# Odd pursuits



## KenOC (Mar 7, 2011)

Sometimes I get strangely interested in strange things, mostly shadows cast by my youth. Right now it's Spirographs. I'm haunting ebay looking for vintage sets, accessory gears, foamboard, colored pens, and the like. A cheap entertainment! There's even a 21st-century version, Wild Gears.

http://www.wildgears.com/

How about you? Do you have a hobby, permanent or transitory, that can entertain us?


----------



## senza sordino (Oct 20, 2013)

My colleagues think I'm odd because I listen to classical music.


----------



## Dim7 (Apr 24, 2009)

I thought you'd never ask....

http://www.talkclassical.com/groups/talk-nonsense-d1148-door-handles.html


----------



## Wood (Feb 21, 2013)

KenOC said:


> Sometimes I get strangely interested in strange things, mostly shadows cast by my youth.
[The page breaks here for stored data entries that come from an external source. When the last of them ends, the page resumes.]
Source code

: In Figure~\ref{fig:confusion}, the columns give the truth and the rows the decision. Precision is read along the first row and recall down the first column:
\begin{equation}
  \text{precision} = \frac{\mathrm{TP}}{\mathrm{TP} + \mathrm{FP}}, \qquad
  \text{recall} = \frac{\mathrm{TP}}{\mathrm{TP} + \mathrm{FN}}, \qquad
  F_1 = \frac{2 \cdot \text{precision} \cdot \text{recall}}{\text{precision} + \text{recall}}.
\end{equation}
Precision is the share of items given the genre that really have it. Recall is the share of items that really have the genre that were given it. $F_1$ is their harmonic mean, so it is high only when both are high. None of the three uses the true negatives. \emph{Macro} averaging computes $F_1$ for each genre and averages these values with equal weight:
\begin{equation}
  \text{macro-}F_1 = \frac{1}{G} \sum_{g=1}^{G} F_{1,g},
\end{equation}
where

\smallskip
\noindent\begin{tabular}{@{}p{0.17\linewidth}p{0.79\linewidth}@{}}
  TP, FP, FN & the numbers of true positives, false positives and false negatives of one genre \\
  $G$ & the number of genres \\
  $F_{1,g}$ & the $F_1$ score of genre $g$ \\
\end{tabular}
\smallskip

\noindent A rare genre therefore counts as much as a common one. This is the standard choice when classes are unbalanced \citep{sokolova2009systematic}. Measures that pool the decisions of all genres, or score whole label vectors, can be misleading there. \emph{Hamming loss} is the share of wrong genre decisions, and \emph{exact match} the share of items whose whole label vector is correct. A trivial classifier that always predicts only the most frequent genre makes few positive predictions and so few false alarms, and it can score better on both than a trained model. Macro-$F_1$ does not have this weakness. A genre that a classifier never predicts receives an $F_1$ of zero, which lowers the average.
Right now it's Spirographs. I'm haunting ebay looking for vintage sets, accessory gears, foamboard, colored pens, and the like. A cheap entertainment! There's even a 21st-century version, Wild Gears.
> 
> http://www.wildgears.com/
> 
> How about you? Do you have a hobby, permanent or transitory, that can entertain us?
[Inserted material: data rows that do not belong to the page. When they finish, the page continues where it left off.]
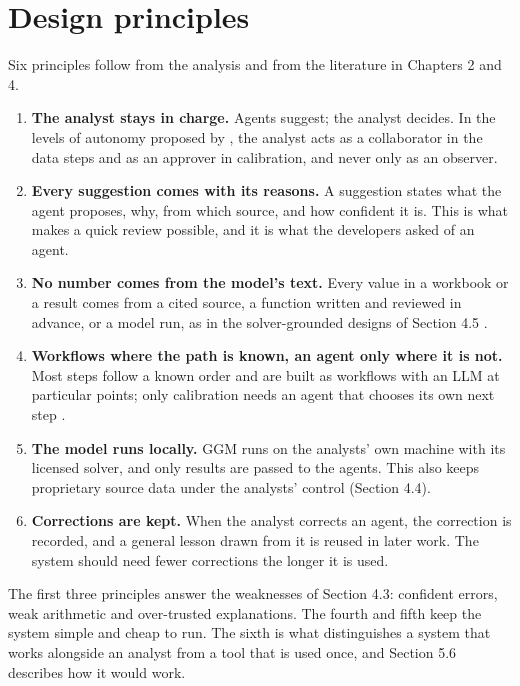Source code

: \section{Design principles}

Six principles follow from the analysis and from the literature in Chapters 2 and 4.

\begin{enumerate}
  \item \textbf{The analyst stays in charge.} Agents suggest; the analyst decides. In the levels of autonomy proposed by \citet{feng2025levels}, the analyst acts as a collaborator in the data steps and as an approver in calibration, and never only as an observer.
  \item \textbf{Every suggestion comes with its reasons.} A suggestion states what the agent proposes, why, from which source, and how confident it is. This is what makes a quick review possible, and it is what the developers asked of an agent.
  \item \textbf{No number comes from the model's text.} Every value in a workbook or a result comes from a cited source, a function written and reviewed in advance, or a model run, as in the solver-grounded designs of Section 4.5 \citep{rojas2026llms, hu2025natural}.
  \item \textbf{Workflows where the path is known, an agent only where it is not.} Most steps follow a known order and are built as workflows with an LLM at particular points; only calibration needs an agent that chooses its own next step \citep{schluntz2024building}.
  \item \textbf{The model runs locally.} GGM runs on the analysts' own machine with its licensed solver, and only results are passed to the agents. This also keeps proprietary source data under the analysts' control (Section 4.4).
  \item \textbf{Corrections are kept.} When the analyst corrects an agent, the correction is recorded, and a general lesson drawn from it is reused in later work. The system should need fewer corrections the longer it is used.
\end{enumerate}

The first three principles answer the weaknesses of Section 4.3: confident errors, weak arithmetic and over-trusted explanations.
The fourth and fifth keep the system simple and cheap to run.
The sixth is what distinguishes a system that works alongside an analyst from a tool that is used once, and Section 5.6 describes how it would work.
Sometimes I feel tempted to revisit the games of my mispent youth:










But it is probably best not to go there.


----------



## Pat Fairlea (Dec 9, 2015)

I have a deep and abiding interest in snails. 
And poetry, which is nearly as niche.


----------



## znapschatz (Feb 28, 2016)

I collect pocket knives and multi-tools:







I don't consider myself ready for the world without one or more of these in my pocket before I leave the house. It started at age 12 when I became a Boy Scout and got my first, a four implement Kamp King that I carried for the next 15 years until giving it to a woman friend who promptly lost it. Today, I have 70 of different types, mostly Swiss Army Knives and Leatherman Tools, although only a dozen that I actually use. The rest are those tried and rejected for whatever reasons, or that I bought on speculation for sale or gifting. I don't consider any of them weapons, and whenever heading into a potentially violent situation (quite a few of them in the 1960s and 70s, rarely now), I leave them home or in my car.

That was a sensitive issue. During a 10 year period from 1965 to 1975, I was caught up in more civil disturbances than I can remember, but 6 of them deadly, including the Watts riot of 1965 in which 26 people were killed and several city blocks burned out. Over those years I had 50 guns pointed at me (not 37, not 63, I kept careful count, but no shots fired), was rescued from mobs on four occasions, always by concerned locals, and I once rescued a police photographer from one. In Alabama I got chased down a country road by a man with a gun. People I knew got killed, including Ruben Salazar, a Los Angeles Times reporter, and Jonathan Daniels, my roommate in Selma. There was never an incident in which a weapon would have done me any good, and several in which one would have made things worse. Therefore, no knives to the party, not even of the Swiss Army variety.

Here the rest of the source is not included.